**Collected data**
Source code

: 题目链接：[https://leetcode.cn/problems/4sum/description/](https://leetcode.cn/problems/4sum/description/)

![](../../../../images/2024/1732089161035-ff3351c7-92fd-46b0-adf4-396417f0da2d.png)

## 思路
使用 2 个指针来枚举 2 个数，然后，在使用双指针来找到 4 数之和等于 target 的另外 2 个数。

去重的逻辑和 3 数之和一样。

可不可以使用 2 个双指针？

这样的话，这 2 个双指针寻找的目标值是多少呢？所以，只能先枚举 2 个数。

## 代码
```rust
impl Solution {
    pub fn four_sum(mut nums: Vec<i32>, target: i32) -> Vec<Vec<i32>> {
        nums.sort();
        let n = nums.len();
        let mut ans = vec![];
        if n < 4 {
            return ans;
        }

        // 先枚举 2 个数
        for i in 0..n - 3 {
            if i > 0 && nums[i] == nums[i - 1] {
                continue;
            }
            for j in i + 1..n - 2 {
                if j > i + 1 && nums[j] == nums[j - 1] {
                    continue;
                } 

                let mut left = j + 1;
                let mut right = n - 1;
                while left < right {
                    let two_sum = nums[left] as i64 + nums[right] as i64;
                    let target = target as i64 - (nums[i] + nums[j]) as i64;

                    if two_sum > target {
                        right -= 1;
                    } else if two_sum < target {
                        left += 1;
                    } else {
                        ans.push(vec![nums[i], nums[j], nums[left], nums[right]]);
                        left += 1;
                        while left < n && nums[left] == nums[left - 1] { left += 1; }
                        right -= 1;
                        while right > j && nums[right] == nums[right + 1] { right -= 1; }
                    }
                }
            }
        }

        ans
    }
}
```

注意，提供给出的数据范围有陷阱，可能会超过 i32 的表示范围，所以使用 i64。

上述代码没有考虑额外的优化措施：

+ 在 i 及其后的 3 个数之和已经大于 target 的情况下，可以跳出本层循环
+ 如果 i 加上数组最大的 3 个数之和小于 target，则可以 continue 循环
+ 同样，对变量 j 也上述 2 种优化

**Prompt**
For every line of the records that includes the string "left", add one to a tally; the answer is that tally alone.

**Response to this exercise**
7